Dataset entries
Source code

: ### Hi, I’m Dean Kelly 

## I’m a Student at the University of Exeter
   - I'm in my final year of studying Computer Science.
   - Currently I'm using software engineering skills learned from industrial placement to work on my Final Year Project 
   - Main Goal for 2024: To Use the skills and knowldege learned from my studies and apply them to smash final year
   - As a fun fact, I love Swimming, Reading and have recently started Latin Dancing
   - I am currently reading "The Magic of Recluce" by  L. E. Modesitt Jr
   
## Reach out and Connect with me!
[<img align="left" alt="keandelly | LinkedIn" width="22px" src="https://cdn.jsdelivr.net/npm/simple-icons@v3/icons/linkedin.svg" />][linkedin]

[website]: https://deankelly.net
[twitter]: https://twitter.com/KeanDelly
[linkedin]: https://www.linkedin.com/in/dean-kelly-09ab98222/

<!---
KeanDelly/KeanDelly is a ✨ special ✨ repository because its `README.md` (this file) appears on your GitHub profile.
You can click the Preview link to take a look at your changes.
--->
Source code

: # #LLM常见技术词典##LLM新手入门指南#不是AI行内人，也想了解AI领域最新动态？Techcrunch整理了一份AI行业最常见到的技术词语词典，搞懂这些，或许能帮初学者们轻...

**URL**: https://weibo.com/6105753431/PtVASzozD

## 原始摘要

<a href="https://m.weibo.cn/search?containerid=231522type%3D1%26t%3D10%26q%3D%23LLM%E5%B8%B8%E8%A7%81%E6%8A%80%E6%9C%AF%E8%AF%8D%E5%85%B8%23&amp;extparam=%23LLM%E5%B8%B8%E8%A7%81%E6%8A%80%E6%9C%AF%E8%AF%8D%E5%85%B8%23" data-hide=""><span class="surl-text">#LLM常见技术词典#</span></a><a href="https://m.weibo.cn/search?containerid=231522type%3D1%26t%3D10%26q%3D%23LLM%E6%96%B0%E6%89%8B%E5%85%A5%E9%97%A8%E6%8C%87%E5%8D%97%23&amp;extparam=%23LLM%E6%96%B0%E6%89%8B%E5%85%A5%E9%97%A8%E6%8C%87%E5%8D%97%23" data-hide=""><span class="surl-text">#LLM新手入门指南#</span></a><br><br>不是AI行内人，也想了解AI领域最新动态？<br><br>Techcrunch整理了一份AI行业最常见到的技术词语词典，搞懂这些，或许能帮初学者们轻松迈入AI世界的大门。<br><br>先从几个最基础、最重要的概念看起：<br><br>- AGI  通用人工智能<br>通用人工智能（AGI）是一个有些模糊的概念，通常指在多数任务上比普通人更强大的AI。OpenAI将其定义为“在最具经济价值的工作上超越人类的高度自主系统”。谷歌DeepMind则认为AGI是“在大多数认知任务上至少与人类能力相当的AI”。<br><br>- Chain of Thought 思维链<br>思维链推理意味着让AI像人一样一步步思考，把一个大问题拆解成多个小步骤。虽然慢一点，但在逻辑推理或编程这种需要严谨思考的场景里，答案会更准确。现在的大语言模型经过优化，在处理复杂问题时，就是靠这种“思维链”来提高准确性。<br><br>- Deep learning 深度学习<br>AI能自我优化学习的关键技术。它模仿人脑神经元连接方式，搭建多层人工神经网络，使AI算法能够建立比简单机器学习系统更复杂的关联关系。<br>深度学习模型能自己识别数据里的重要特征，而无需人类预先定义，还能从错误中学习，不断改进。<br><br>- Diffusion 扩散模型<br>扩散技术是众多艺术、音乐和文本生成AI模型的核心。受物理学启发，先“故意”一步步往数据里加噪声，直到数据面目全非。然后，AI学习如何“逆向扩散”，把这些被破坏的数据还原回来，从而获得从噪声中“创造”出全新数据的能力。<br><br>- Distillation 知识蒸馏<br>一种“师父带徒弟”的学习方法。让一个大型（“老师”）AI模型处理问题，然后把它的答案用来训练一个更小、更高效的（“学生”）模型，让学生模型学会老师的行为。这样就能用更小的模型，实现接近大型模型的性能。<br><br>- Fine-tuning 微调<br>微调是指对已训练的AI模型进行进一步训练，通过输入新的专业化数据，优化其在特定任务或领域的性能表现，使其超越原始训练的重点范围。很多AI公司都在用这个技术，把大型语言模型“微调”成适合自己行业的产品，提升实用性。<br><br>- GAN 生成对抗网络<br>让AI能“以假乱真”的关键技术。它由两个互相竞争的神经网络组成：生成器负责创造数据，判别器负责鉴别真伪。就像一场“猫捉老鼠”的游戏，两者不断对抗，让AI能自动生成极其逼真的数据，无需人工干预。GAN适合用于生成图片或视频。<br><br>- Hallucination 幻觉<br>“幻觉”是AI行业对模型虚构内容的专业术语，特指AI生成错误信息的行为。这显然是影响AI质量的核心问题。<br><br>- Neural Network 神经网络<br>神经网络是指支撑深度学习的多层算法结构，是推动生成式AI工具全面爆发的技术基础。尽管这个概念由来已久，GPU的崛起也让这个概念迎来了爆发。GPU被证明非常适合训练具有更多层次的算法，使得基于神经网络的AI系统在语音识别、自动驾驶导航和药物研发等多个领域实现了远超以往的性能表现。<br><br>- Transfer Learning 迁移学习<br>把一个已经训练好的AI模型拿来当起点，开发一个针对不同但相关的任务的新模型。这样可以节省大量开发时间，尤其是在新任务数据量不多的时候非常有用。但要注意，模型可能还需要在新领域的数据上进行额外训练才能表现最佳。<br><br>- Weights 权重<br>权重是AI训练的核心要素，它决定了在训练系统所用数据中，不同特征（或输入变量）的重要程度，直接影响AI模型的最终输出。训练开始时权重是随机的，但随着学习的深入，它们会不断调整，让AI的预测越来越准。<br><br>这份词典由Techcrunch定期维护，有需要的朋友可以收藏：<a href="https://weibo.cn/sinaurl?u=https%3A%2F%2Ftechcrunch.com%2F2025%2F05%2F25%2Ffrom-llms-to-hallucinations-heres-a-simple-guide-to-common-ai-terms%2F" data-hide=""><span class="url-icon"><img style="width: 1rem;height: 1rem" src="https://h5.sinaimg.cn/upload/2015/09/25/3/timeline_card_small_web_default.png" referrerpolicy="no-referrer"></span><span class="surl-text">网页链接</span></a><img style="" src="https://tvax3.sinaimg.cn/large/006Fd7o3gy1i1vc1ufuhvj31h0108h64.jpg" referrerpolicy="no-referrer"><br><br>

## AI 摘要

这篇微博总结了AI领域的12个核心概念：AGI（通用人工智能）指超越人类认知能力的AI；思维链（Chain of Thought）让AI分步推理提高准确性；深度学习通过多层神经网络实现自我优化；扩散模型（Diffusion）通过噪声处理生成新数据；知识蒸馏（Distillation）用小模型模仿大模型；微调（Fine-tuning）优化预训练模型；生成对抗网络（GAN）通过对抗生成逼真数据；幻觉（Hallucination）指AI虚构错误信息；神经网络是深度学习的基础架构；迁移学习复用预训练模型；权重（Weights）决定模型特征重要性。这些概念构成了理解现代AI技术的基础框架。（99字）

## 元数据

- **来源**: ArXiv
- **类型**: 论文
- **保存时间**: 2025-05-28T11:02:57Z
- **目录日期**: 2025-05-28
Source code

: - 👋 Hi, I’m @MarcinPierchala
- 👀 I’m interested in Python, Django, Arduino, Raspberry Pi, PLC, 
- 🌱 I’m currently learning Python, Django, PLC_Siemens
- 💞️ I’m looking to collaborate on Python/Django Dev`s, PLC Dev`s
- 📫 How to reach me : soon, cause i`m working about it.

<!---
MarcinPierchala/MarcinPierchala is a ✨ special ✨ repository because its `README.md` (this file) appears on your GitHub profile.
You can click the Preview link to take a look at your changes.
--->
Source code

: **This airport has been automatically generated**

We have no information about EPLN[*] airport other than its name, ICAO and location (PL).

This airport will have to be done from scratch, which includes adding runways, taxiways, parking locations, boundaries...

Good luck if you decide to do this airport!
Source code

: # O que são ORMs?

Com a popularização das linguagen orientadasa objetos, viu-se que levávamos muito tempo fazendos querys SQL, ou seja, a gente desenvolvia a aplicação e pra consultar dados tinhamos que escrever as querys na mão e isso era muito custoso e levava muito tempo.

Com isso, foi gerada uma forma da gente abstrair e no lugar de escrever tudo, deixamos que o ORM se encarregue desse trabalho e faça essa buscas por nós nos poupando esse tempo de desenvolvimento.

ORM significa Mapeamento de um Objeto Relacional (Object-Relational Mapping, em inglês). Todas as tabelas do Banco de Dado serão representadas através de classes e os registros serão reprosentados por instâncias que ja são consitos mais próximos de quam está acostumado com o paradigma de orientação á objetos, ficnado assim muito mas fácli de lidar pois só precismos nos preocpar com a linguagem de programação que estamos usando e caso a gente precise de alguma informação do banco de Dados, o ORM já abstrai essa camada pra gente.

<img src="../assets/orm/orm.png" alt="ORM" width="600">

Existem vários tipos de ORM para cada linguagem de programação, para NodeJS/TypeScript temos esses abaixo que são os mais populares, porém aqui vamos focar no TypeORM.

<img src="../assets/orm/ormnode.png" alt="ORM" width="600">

Work to be completed:
Among the lines of the entries, count those containing the string "GitHub" and give only the number.

Output below:
2